[What the task asks] Filter the records, keeping every line that has the string "hosts".

Items from a data source:
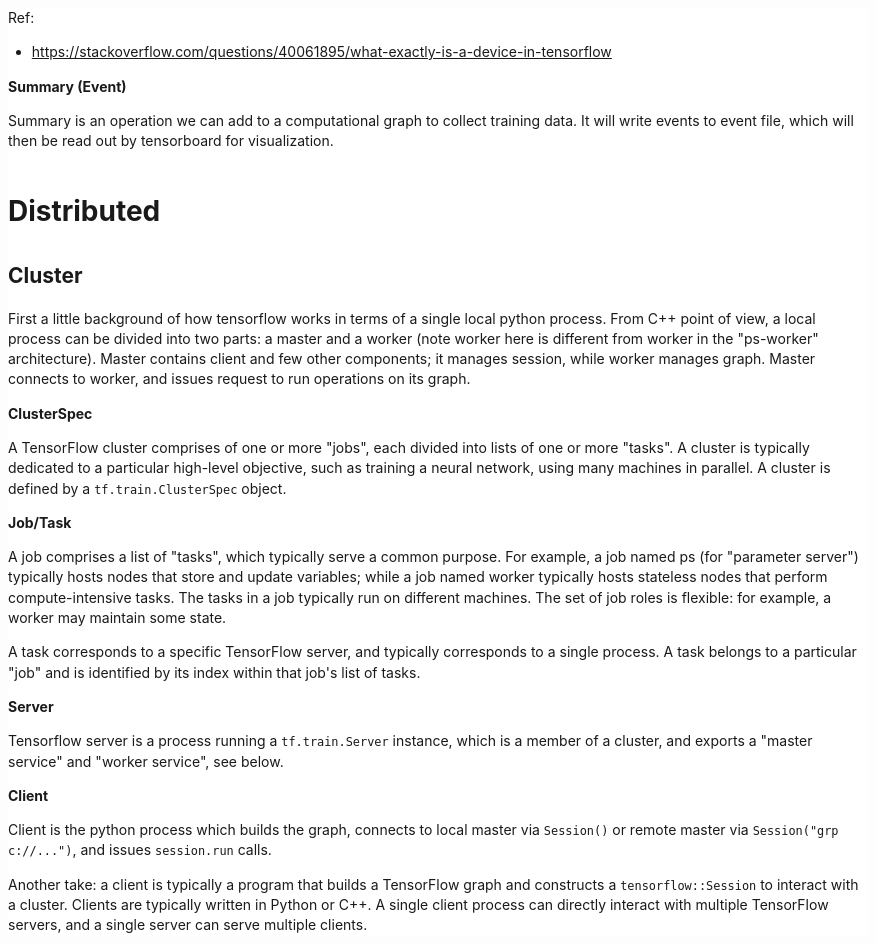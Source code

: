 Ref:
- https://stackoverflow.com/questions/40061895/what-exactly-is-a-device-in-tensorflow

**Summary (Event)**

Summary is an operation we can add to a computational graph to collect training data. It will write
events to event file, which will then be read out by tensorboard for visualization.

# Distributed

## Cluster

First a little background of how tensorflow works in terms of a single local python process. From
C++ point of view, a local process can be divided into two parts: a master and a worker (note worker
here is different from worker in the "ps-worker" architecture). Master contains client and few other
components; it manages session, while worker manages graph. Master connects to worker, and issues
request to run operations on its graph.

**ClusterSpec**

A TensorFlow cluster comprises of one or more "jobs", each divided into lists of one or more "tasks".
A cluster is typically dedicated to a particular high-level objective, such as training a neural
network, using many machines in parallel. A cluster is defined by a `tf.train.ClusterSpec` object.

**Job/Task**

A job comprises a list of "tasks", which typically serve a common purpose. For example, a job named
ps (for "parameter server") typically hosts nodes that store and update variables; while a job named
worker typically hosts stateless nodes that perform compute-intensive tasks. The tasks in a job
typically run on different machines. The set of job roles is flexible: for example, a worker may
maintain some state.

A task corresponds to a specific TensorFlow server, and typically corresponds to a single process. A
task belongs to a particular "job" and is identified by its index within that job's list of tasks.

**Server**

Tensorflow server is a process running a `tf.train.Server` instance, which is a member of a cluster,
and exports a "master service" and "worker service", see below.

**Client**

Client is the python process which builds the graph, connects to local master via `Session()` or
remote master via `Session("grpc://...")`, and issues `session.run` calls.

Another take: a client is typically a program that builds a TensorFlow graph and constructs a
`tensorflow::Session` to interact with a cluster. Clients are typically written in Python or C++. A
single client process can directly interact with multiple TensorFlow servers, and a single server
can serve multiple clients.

[Response to this task]
ps (for "parameter server") typically hosts nodes that store and update variables; while a job named
worker typically hosts stateless nodes that perform compute-intensive tasks. The tasks in a job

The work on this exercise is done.